鬼灯のもとへ、梨華さんが駆け寄っていった。声の主に心当たりがあったのか、樹月が素早く彼の方を向いた。信じられないという顔をしていた。
「な…なぁ、優君。これは…どういうこと、かな?」
問われた鬼灯は、ふっと表情を変えた。ゴミを見るような目をしている。
「どういうこともなにも、そういうことだよ樹月。梨華は最初からお前の事なんか好きでもなんでもなくて、嘘ついてお前に好きだと告げた。なんで梨華がそんなことをしたのか、知りたいか?」
鬼灯が口の端を歪めた。ほんと、悪い顔をしている。
「俺がそうさせたからだよ。他でもない、この俺が」
鬼灯が言い放った瞬間、樹の顔が怒りの色に染まっていくのが分かった。彼は立ち上がり、鬼灯の元へ詰め寄ると胸倉をつかみ上げた。
「ふざけんな!!ずっと僕を騙してたのか!!お前はどんな気持ちで僕と会ってたんだよ。なぁ!!言ってみろよ!!」
体を揺らされても、鬼灯は歪んだ笑みを崩さなかった。
「知ってるか、鬼灯の花言葉」
「あ?」
樹月が力を弱めたのだろうか。鬼灯は彼の手を振り払った。
「偽り。欺瞞。ごまかし。つまり俺はそういう人間だってことだ」
——私だって知っていたわ。けれどあなたの名前は「優」でしょ。なら、完全なる悪ではないわ。
樹月がふらふらと倒れ込んだ。そして、何度も何度も地面を殴りつけていた。
「周り、見て」
親友の言葉を聞いて、周囲に目を向けてみた。すると数人が樹月を見ていることに気づいた。
「あの人たちは?」
「樹月の被害者、それと樹月を知っているけれど向こうは知らない人」
聞いて、何のために集められたのか理解した。確かに見せてやるべきだろう。あれが、あのみっともなくて惨めなのが桂樹月の真の姿であるのだから。
あんな男を好きだった自分が恥ずかしく思えてきた。きっとあいつは何人もの女子と付き合い、飽きたら捨ててきたのだろう。薄っぺらな偽りの愛を囁くクズだ。
「スマホも見て」
言われて、スマホを取り出した。するといつの間にか美樹ちゃんから動画が送られてきていた。
「……な、何、これ?」
ちょっと吹き出しそうになっていた。再生した瞬間にまず、『M.Hさんが語る彼の姿』という文字が現れてきた。
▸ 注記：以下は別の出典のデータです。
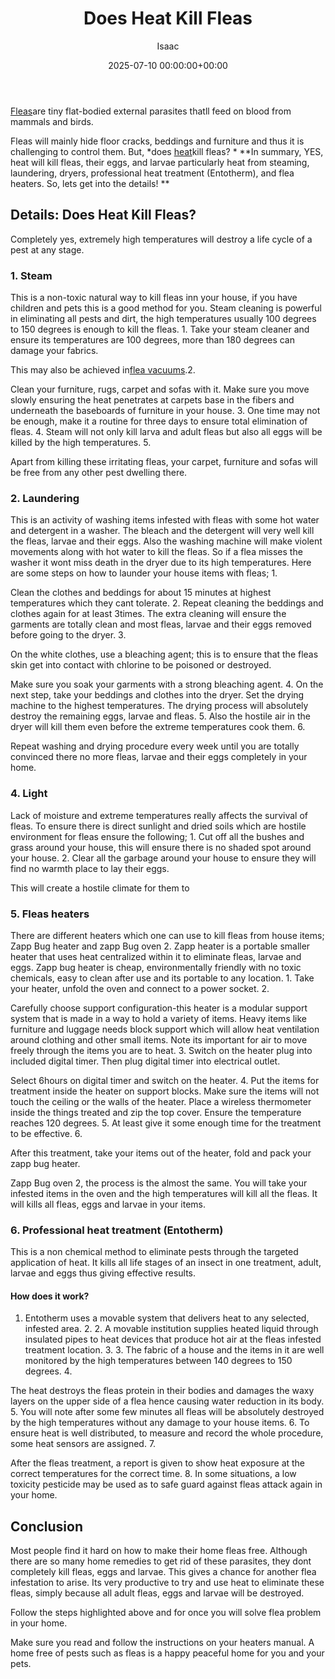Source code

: ﻿---
title: Does Heat Kill Fleas
description: Fleas are tiny flat-bodied external parasites thatll feed on blood from mammals and birds. Fleas will mainly hide floor cracks, beddings and furniture and...
slug: /does-heat-kill-fleas/
date: 2025-07-10 00:00:00+00:00
lastmod: 2025-07-10 00:00:00+03:00
author: Isaac
categories:
- Fleas
- Guide
tags:
- fleas
- doe
- heat
layout: post
---

[Fleas](https://pestpolicy.com/does-apple-cider-vinegar-kill-fleas/)are tiny flat-bodied external parasites thatll feed on blood from mammals and birds.

Fleas will mainly hide floor cracks, beddings and furniture and thus it is challenging to control them. But, *does [heat](https://pestpolicy.com/best-heat-gun-for-removing-paint/)kill fleas? * **In summary, YES, heat will kill fleas, their eggs, and larvae particularly heat from steaming, laundering, dryers, professional heat treatment (Entotherm), and flea heaters. So, lets get into the details! **

##  Details: Does Heat Kill Fleas?

Completely yes, extremely high temperatures will destroy a life cycle of a pest at any stage.

###  1. Steam

This is a non-toxic natural way to kill fleas inn your house, if you have children and pets this is a good method for you. Steam cleaning is powerful in eliminating all pests and dirt, the high temperatures usually 100 degrees to 150 degrees is enough to kill the fleas. 1. Take your steam cleaner and ensure its temperatures are 100 degrees, more than 180 degrees can damage your fabrics.

This may also be achieved in[flea vacuums](https://pestpolicy.com/best-vacuums-for-fleas/).2.

Clean your furniture, rugs, carpet and sofas with it. Make sure you move slowly ensuring the heat penetrates at carpets base in the fibers and underneath the baseboards of furniture in your house. 3. One time may not be enough, make it a routine for three days to ensure total elimination of fleas. 4. Steam will not only kill larva and adult fleas but also all eggs will be killed by the high temperatures. 5.

Apart from killing these irritating fleas, your carpet, furniture and sofas will be free from any other pest dwelling there.

###  2. Laundering

This is an activity of washing items infested with fleas with some hot water and detergent in a washer. The bleach and the detergent will very well kill the fleas, larvae and their eggs. Also the washing machine will make violent movements along with hot water to kill the fleas. So if a flea misses the washer it wont miss death in the dryer due to its high temperatures. Here are some steps on how to launder your house items with fleas; 1.

Clean the clothes and beddings for about 15 minutes at highest temperatures which they cant tolerate. 2. Repeat cleaning the beddings and clothes again for at least 3times. The extra cleaning will ensure the garments are totally clean and most fleas, larvae and their eggs removed before going to the dryer. 3.

On the white clothes, use a bleaching agent; this is to ensure that the fleas skin get into contact with chlorine to be poisoned or destroyed.

Make sure you soak your garments with a strong bleaching agent. 4. On the next step, take your beddings and clothes into the dryer. Set the drying machine to the highest temperatures. The drying process will absolutely destroy the remaining eggs, larvae and fleas. 5. Also the hostile air in the dryer will kill them even before the extreme temperatures cook them. 6.

Repeat washing and drying procedure every week until you are totally convinced there no more fleas, larvae and their eggs completely in your home.

###  4. Light

Lack of moisture and extreme temperatures really affects the survival of fleas. To ensure there is direct sunlight and dried soils which are hostile environment for fleas ensure the following; 1. Cut off all the bushes and grass around your house, this will ensure there is no shaded spot around your house. 2. Clear all the garbage around your house to ensure they will find no warmth place to lay their eggs.

This will create a hostile climate for them to

###  5. Fleas heaters

There are different heaters which one can use to kill fleas from house items; Zapp Bug heater and zapp Bug oven 2. Zapp heater is a portable smaller heater that uses heat centralized within it to eliminate fleas, larvae and eggs. Zapp bug heater is cheap, environmentally friendly with no toxic chemicals, easy to clean after use and its portable to any location. 1. Take your heater, unfold the oven and connect to a power socket. 2.

Carefully choose support configuration-this heater is a modular support system that is made in a way to hold a variety of items. Heavy items like furniture and luggage needs block support which will allow heat ventilation around clothing and other small items. Note its important for air to move freely through the items you are to heat. 3. Switch on the heater plug into included digital timer. Then plug digital timer into electrical outlet.

Select 6hours on digital timer and switch on the heater. 4. Put the items for treatment inside the heater on support blocks. Make sure the items will not touch the ceiling or the walls of the heater. Place a wireless thermometer inside the things treated and zip the top cover. Ensure the temperature reaches 120 degrees. 5. At least give it some enough time for the treatment to be effective. 6.

After this treatment, take your items out of the heater, fold and pack your zapp bug heater.

Zapp Bug oven 2, the process is the almost the same. You will take your infested items in the oven and the high temperatures will kill all the fleas. It will kills all fleas, eggs and larvae in your items.

###  6. Professional heat treatment (Entotherm)

This is a non chemical method to eliminate pests through the targeted application of heat. It kills all life stages of an insect in one treatment, adult, larvae and eggs thus giving effective results.

####  How does it work?

1. Entotherm uses a movable system that delivers heat to any selected, infested area. 2. 2. A movable institution supplies heated liquid through insulated pipes to heat devices that produce hot air at the fleas infested treatment location. 3. 3. The fabric of a house and the items in it are well monitored by the high temperatures between 140 degrees to 150 degrees. 4.

The heat destroys the fleas protein in their bodies and damages the waxy layers on the upper side of a flea hence causing water reduction in its body. 5. You will note after some few minutes all fleas will be absolutely destroyed by the high temperatures without any damage to your house items. 6. To ensure heat is well distributed, to measure and record the whole procedure, some heat sensors are assigned. 7.

After the fleas treatment, a report is given to show heat exposure at the correct temperatures for the correct time. 8. In some situations, a low toxicity pesticide may be used as to safe guard against fleas attack again in your home.

##  **Conclusion**

Most people find it hard on how to make their home fleas free. Although there are so many home remedies to get rid of these parasites, they dont completely kill fleas, eggs and larvae. This gives a chance for another flea infestation to arise. Its very productive to try and use heat to eliminate these fleas, simply because all adult fleas, eggs and larvae will be destroyed.

Follow the steps highlighted above and for once you will solve flea problem in your home.

Make sure you read and follow the instructions on your heaters manual. A home free of pests such as fleas is a happy peaceful home for you and your pets.

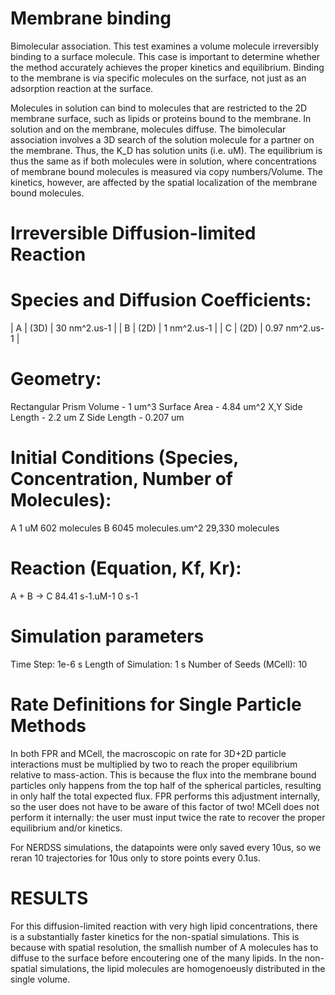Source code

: # Membrane binding
Bimolecular association. This test examines a volume molecule irreversibly binding to a surface molecule. This case is important to determine whether the method accurately achieves the proper kinetics and equilibrium. Binding to the membrane is via specific molecules on the surface, not just as an adsorption reaction at the surface. 

Molecules in solution can bind to molecules that are restricted to the 2D membrane surface, such as lipids or proteins bound to the membrane. In solution and on the membrane, molecules diffuse. The bimolecular association involves a 3D search of the solution molecule for a partner on the membrane. Thus, the K_D has solution units (i.e. uM). The equilibrium is thus the same as if both molecules were in solution, where concentrations of membrane bound molecules is measured via copy numbers/Volume.  The kinetics, however, are affected by the spatial localization of the membrane bound molecules.

# Irreversible Diffusion-limited Reaction


# Species and Diffusion Coefficients:
| A | (3D) | 30 nm^2.us-1   |
| B | (2D) |  1 nm^2.us-1   |
| C | (2D) | 0.97 nm^2.us-1 |

# Geometry:
Rectangular Prism
Volume - 1 um^3
Surface Area - 4.84 um^2
X,Y Side Length - 2.2 um
Z Side Length - 0.207 um

# Initial Conditions (Species, Concentration, Number of Molecules):
A       1 uM                    602 molecules
B       6045 molecules.um^2     29,330 molecules

# Reaction (Equation, Kf, Kr):
A + B -> C   84.41 s-1.uM-1    0 s-1





# Simulation parameters

Time Step: 1e-6 s
Length of Simulation: 1 s
Number of Seeds (MCell): 10

# Rate Definitions for Single Particle Methods
In both FPR and MCell, the macroscopic on rate for 3D+2D particle interactions must be multiplied by two to reach the proper equilibrium relative to mass-action. This is because the flux into the membrane bound particles only happens from the top half of the spherical particles, resulting in only half the total expected flux. FPR performs this adjustment internally, so the user does not have to be aware of this factor of two! MCell does not perform it internally: the user must input twice the rate to recover the proper equilibrium and/or kinetics.  

For NERDSS simulations, the datapoints were only saved every 10us, so we reran 10 trajectories for 10us only to store points every 0.1us. 

# RESULTS

For this diffusion-limited reaction with very high lipid concentrations, there is a substantially faster kinetics for the non-spatial simulations. This is because with spatial resolution, the smallish number of A molecules has to diffuse to the surface before encoutering one of the many lipids. In the non-spatial simulations, the lipid molecules are homogenoeusly distributed in the single volume.




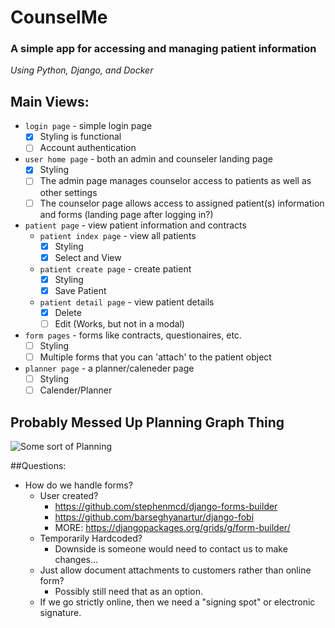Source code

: # CounselMe
### A simple app for accessing and managing patient information
*Using Python, Django, and Docker*


## Main Views:
* `login page` - simple login page
	* [x] Styling is functional
	* [ ] Account authentication
* `user home page` - both an admin and counseler landing page
	* [x] Styling
	* [ ] The admin page manages counselor access to patients as well as other settings
	* [ ] The counselor page allows access to assigned patient(s) information and forms (landing page after logging in?)
* `patient page` - view patient information and contracts
	* `patient index page` - view all patients
		* [x] Styling
		* [x] Select and View
	* `patient create page` - create patient
		* [x] Styling
		* [x] Save Patient
	* `patient detail page` - view patient details
		* [x] Delete
		* [ ] Edit (Works, but not in a modal)
* `form pages` - forms like contracts, questionaires, etc.
	* [ ] Styling
	* [ ] Multiple forms that you can 'attach' to the patient object
* `planner page` - a planner/caleneder page
	* [ ] Styling
	* [ ] Calender/Planner

## Probably Messed Up Planning Graph Thing
![Some sort of Planning](https://i.imgur.com/M0EZe2c.png)

##Questions:
* How do we handle forms?
	* User created?
		* https://github.com/stephenmcd/django-forms-builder
		* https://github.com/barseghyanartur/django-fobi
		* MORE: https://djangopackages.org/grids/g/form-builder/
	* Temporarily Hardcoded?
		* Downside is someone would need to contact us to make changes...
	* Just allow document attachments to customers rather than online form?
		* Possibly still need that as an option.
	* If we go strictly online, then we need a "signing spot" or electronic signature.
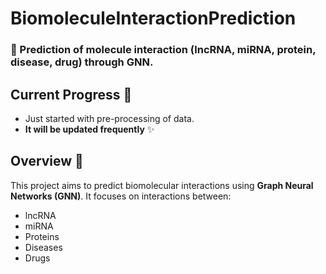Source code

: 
# BiomoleculeInteractionPrediction

### 🧬 Prediction of molecule interaction (lncRNA, miRNA, protein, disease, drug) through GNN.

## Current Progress 🚀
- Just started with pre-processing of data.
- **It will be updated frequently** ✨

## Overview 🌟
This project aims to predict biomolecular interactions using **Graph Neural Networks (GNN)**. It focuses on interactions between:
- lncRNA
- miRNA
- Proteins
- Diseases
- Drugs

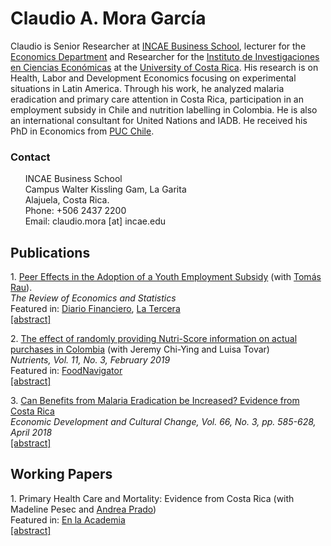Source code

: # Claudio A. Mora García

Claudio is Senior Researcher at [INCAE Business School](https://www.incae.edu/es/inicio), lecturer for the [Economics Department](https://economia.ucr.ac.cr/es/inicio) and Researcher for the [Instituto de Investigaciones en Ciencias Económicas](https://iice.ucr.ac.cr) at the [University of Costa Rica](https://www.ucr.ac.cr). His research is on Health, Labor and Development Economics focusing on experimental situations in Latin America. Through his work, he analyzed malaria eradication and primary care attention in Costa Rica, participation in an employment subsidy in Chile and nutrition labelling in Colombia. He is also an international consultant for United Nations and IADB. He received his PhD in Economics from [PUC Chile](https://economia.uc.cl). 

### Contact 
&nbsp;&nbsp;&nbsp;&nbsp;&nbsp;&nbsp;INCAE Business School<br />
&nbsp;&nbsp;&nbsp;&nbsp;&nbsp;&nbsp;Campus Walter Kissling Gam, La Garita<br />
&nbsp;&nbsp;&nbsp;&nbsp;&nbsp;&nbsp;Alajuela, Costa Rica.<br />
&nbsp;&nbsp;&nbsp;&nbsp;&nbsp;&nbsp;Phone: +506 2437 2200<br />
&nbsp;&nbsp;&nbsp;&nbsp;&nbsp;&nbsp;Email: claudio.mora [at] incae.edu<br />

## Publications

1.&nbsp;[Peer Effects in the Adoption of a Youth Employment Subsidy](https://direct.mit.edu/rest/article/doi/10.1162/rest_a_01047/100988/Peer-Effects-in-the-Adoption-of-a-Youth-Employment) (with [Tomás Rau](https://sites.google.com/site/tomasraubinder/)).<br />
_The Review of Economics and Statistics_<br />
Featured in: [Diario Financiero](https://www.df.cl/noticias/internacional/economia/subsidio-al-empleo-joven-probabilidad-de-adoptarlo-aumenta-de-la-mano/2021-04-30/181140.html), [La Tercera](https://www.latercera.com/opinion/noticia/difusion-de-la-informacion-de-los-programas-sociales/62WVKMK4DNBPBOT2ZBSI27KZQI/)<br />
<a href="javascript:void();" onclick="toggle_visibility('foo_restat');"> [abstract]</a>

<p><div id="foo_restat" style="display:none"> <div align="justify">This paper studies peer effects in the adoption of a Youth Employment Subsidy in Chile since its inception. We study the effects that former classmates' and coworkers' adoption has on one's adoption. Identification comes from discontinuities in the assignment rule that allow us to construct valid instrumental variables for peers' adoption. Using a comprehensive set of administrative records, we find that classmates and, especially, coworkers play a significant role in the adoption of the subsidy. Peer effects are determined during the early stages of the program's implementation and vary by network characteristics and the strength of network ties.</div></div></p>

2.&nbsp;[The effect of randomly providing Nutri-Score information on actual purchases in Colombia](https://www.mdpi.com/2072-6643/11/3/491) (with Jeremy Chi-Ying and Luisa Tovar)<br />
_Nutrients, Vol. 11, No. 3, February 2019_<br />
Featured in: [FoodNavigator](https://www.foodnavigator-latam.com/Article/2019/03/15/A-financial-incentive-for-retailers-Nutri-Score-in-Colombia-boosts-healthy-purchases-overall-spending)<br />
<a href="javascript:void();" onclick="toggle_visibility('foo_fop');"> [abstract]</a>

<p><div id="foo_fop" style="display:none"> <div align="justify">Recently, front-of-package (FOP) food labeling systems have captured the attention of researchers and policy makers. Several Latin American governments are currently considering employing different FOP labeling systems. However, there is much need for more research-based evidence in these countries. In this paper, we study whether the immediate food-purchasing decision and the nutritional quality of the purchase are influenced by randomly informing some customers and not others about an FOP label known as Nutri-Score. We also separate the information effect from the effect of being aware of the system. We combined a randomized field intervention in a university cafeteria in Bogotá, Colombia with data from an after-purchase survey and receipts. We found that randomly providing information on Nutri-Score increased total expenditure by $0.18. Additional spending on healthier items was 21% or $0.26 higher, with no change for less healthy items. Expenditure estimates were higher among customers aware of the system’s existence. Treated customers were also 10% more likely to buy a healthier item than control customers were, and the concentration of protein of their purchases was greater. Information on the Nutri-Score system increased the store’s sales. This potential financial incentive may ease implementation of Nutri-Score.</div></div></p>

3.&nbsp;[Can Benefits from Malaria Eradication be Increased? Evidence from Costa Rica](https://www.journals.uchicago.edu/doi/10.1086/695880)<br />
_Economic Development and Cultural Change, Vol. 66, No. 3, pp. 585-628, April 2018_<br />
<a href="javascript:void();" onclick="toggle_visibility('foo_edcc');"> [abstract]</a>

<p><div id="foo_edcc" style="display:none"> <div align="justify">The estimated benefits of malaria eradication have been very different in terms of human capital accumulation. This paper quantifies the impact of malaria eradication in Costa Rica and explores whether pre-campaign regional characteristics can improve or damage the benefits of a health campaign. There are several results. First, using difference in differences I find that years of education of men and women increased in response to the eradication campaign but that only wages of males increased. Results are robust. Second, worse conditions in the school system and more child employment displaced schooling. Hence, health benefits may not translate into educational gains when the school system characteristics are bad or when the child labor market provides a better investment opportunity than schooling. Third, combining empirical evidence with a simple model, the increase in schooling cannot solely explain the increase in the income of men; however, health improvements explain most of the increase. Finally, the point estimates show that human capital gains were almost completely eliminated when a shortage of funding for eradication led to a resurgence of malaria; this emphasizes the fragility of the estimated benefits.</div></div></p>

## Working Papers

1.&nbsp;Primary Health Care and Mortality: Evidence from Costa Rica (with Madeline Pesec and [Andrea Prado](https://www.andreamprado.com))<br />
Featured in: [En la Academia](https://vinv.ucr.ac.cr/es/multimedia/rendimiento-de-la-atencion-primaria-en-salud-en-costa-rica)<br />
<a href="javascript:void();" onclick="toggle_visibility('foo_phc');"> [abstract]</a>

<p><div id="foo_phc" style="display:none"> <div align="justify">Despite its importance in health system planning, the contribution of primary health care (PHC) is difficult to evaluate, especially in low and middle-income countries. This paper uses variation in the timing of implementation of the 1995 Costa Rican primary health care (PHC) reform to examine its long- term effect on mortality. We find that within eleven years after opening a Health Area, age-adjusted mortality rates significantly decreased by 9 percent. The effect is higher among adults older than 65 years and in cardiovascular-related causes of death, especially among clinics not managed by the government. A potential mechanism is better access to health services. These results highlight that the pursuit of universal health care by strengthening PHC can have long-lasting and significant effects on mortality.</div></div></p>


<script type="text/javascript">
<!-- 
	function toggle_visibility(id) {
		var e = document.getElementById(id);
	       	if(e.style.display == 'none')
		   e.style.display = 'block';
	       else
	           e.style.display = 'none';
	    }
//-->
</script>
そして次にはある人間の胸から下が映し出された。
分かるわよ、これ。あなたでしょ美樹ちゃん。
ジト目を向けると、彼女は下手な口笛を吹いた。全く音が出ていない。
美樹ちゃんは樹月のことをぼろくそに言っていた。声は加工されていて誰のものか分からないようになっていた。
「平気で嘘を吐くカスですね」
「親友を傷つけられました。許せません」
「皆さんもその眼で確かめてみてください」
そんなことを美樹ちゃんは語り、動画は終了した。ちょっと面白かった。
顔を上げて、親友の方を見た。すると彼女が口を開いた。
「ひとつだけ、紫音ちゃんに謝らないといけないことがあるの」
美樹ちゃんの顔が少し、悲しそうに見えた。
「ん、何?」
問うと、彼女は言った。
「私、樹月とは幼なじみなんだ。隠してて……ごめん」
——そんな、心底申し訳なさそうに言われたら何も言えないわよ。
驚いたけれど、咎めることはできなかった。